- [Action item]: Check each line of the material that follows, and copy those holding the string "notifications".

- [Exercise inputs]:
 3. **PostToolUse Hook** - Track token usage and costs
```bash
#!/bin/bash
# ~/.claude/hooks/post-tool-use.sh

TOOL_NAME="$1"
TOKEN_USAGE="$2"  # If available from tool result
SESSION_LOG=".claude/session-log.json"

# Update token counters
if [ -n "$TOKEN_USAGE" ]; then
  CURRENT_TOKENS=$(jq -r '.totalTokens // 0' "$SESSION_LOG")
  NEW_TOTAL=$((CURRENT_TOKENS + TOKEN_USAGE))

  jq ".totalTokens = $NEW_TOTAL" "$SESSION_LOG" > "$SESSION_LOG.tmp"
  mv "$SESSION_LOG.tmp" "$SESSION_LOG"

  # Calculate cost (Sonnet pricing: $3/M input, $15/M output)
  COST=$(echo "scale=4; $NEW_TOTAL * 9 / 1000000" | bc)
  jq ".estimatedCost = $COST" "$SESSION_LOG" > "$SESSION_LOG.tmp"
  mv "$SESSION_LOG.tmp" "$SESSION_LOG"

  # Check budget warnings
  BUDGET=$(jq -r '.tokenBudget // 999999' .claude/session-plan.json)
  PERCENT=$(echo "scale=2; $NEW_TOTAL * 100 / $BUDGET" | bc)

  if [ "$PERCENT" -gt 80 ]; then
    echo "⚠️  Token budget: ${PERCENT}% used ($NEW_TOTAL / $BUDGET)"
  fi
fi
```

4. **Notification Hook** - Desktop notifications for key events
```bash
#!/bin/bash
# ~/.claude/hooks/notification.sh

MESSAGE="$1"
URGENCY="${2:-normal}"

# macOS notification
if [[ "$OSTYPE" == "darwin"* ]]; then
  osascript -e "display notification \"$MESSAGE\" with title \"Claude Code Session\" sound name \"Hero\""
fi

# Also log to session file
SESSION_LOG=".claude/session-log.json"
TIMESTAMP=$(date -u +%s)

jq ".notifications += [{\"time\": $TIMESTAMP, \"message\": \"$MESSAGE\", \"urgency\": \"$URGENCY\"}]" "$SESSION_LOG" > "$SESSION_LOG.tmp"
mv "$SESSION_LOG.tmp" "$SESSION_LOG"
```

- [Exercise response]:
4. **Notification Hook** - Desktop notifications for key events
jq ".notifications += [{\"time\": $TIMESTAMP, \"message\": \"$MESSAGE\", \"urgency\": \"$URGENCY\"}]" "$SESSION_LOG" > "$SESSION_LOG.tmp"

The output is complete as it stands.